[Opening Dataset records section]

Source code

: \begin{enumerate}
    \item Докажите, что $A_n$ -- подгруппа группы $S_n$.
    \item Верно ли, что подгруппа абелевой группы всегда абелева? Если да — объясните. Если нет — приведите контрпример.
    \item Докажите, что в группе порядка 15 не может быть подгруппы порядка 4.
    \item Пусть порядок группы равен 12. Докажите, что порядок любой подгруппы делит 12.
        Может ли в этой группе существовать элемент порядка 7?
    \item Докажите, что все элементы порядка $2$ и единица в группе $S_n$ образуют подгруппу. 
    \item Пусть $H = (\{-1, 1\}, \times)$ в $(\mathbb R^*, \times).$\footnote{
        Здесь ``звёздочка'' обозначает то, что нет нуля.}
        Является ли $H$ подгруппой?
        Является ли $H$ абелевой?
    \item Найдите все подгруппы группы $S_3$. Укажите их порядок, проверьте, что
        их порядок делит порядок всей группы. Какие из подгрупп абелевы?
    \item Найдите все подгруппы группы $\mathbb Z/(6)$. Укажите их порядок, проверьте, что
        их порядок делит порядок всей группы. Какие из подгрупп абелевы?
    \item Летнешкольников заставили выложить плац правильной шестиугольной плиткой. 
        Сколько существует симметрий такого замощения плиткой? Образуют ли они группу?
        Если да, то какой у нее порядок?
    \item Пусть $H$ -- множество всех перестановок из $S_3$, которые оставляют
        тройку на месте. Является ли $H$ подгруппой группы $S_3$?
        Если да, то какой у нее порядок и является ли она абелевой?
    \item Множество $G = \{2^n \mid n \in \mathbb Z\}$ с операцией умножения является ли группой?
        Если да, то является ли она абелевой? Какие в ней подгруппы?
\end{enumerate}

[Closing Dataset records section]

■ Problem to work on: Restate the entire listing verbatim.

■ Answer box:
Source code

: \begin{enumerate}
    \item Докажите, что $A_n$ -- подгруппа группы $S_n$.
    \item Верно ли, что подгруппа абелевой группы всегда абелева? Если да — объясните. Если нет — приведите контрпример.
    \item Докажите, что в группе порядка 15 не может быть подгруппы порядка 4.
    \item Пусть порядок группы равен 12. Докажите, что порядок любой подгруппы делит 12.
        Может ли в этой группе существовать элемент порядка 7?
    \item Докажите, что все элементы порядка $2$ и единица в группе $S_n$ образуют подгруппу. 
    \item Пусть $H = (\{-1, 1\}, \times)$ в $(\mathbb R^*, \times).$\footnote{
        Здесь ``звёздочка'' обозначает то, что нет нуля.}
        Является ли $H$ подгруппой?
        Является ли $H$ абелевой?
    \item Найдите все подгруппы группы $S_3$. Укажите их порядок, проверьте, что
        их порядок делит порядок всей группы. Какие из подгрупп абелевы?
    \item Найдите все подгруппы группы $\mathbb Z/(6)$. Укажите их порядок, проверьте, что
        их порядок делит порядок всей группы. Какие из подгрупп абелевы?
    \item Летнешкольников заставили выложить плац правильной шестиугольной плиткой. 
        Сколько существует симметрий такого замощения плиткой? Образуют ли они группу?
        Если да, то какой у нее порядок?
    \item Пусть $H$ -- множество всех перестановок из $S_3$, которые оставляют
        тройку на месте. Является ли $H$ подгруппой группы $S_3$?
        Если да, то какой у нее порядок и является ли она абелевой?
    \item Множество $G = \{2^n \mid n \in \mathbb Z\}$ с операцией умножения является ли группой?
        Если да, то является ли она абелевой? Какие в ней подгруппы?
\end{enumerate}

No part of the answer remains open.